*ACTION ITEM:* Look through the lines below; wherever the word "experience" appears, copy that line.

*SUPPLIED INFORMATION:*

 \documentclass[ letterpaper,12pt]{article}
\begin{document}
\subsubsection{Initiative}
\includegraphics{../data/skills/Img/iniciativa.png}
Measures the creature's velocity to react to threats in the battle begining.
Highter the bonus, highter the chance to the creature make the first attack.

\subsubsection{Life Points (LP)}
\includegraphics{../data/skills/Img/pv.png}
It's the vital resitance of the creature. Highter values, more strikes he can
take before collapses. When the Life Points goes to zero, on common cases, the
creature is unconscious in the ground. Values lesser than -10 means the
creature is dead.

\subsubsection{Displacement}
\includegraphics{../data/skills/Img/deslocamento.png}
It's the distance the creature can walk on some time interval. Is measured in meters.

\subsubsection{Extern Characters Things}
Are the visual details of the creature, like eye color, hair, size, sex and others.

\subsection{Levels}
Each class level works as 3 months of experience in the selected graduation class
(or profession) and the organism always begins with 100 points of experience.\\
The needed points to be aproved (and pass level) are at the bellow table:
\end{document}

==

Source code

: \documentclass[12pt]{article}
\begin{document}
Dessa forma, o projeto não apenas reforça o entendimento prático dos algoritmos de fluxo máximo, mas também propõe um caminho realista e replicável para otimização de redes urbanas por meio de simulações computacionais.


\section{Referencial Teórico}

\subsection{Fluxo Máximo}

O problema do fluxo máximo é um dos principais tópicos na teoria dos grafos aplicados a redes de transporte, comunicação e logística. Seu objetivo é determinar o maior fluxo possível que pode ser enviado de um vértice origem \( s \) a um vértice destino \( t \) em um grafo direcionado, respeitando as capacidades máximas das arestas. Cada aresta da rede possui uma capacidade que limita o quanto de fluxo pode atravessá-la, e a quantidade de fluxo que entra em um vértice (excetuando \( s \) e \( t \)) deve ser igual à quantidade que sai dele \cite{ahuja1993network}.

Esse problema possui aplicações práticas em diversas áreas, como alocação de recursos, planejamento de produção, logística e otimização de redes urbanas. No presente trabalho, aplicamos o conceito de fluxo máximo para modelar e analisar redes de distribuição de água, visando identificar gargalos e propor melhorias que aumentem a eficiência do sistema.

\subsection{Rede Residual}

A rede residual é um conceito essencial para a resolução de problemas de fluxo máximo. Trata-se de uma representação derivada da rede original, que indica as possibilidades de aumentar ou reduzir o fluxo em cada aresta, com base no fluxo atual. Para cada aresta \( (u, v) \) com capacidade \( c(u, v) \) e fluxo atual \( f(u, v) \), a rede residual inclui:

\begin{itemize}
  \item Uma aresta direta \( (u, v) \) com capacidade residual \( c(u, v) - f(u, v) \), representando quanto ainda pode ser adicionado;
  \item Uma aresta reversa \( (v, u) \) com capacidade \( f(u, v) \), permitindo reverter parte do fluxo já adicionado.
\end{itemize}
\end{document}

*RESULT:*
Each class level works as 3 months of experience in the selected graduation class
(or profession) and the organism always begins with 100 points of experience.\\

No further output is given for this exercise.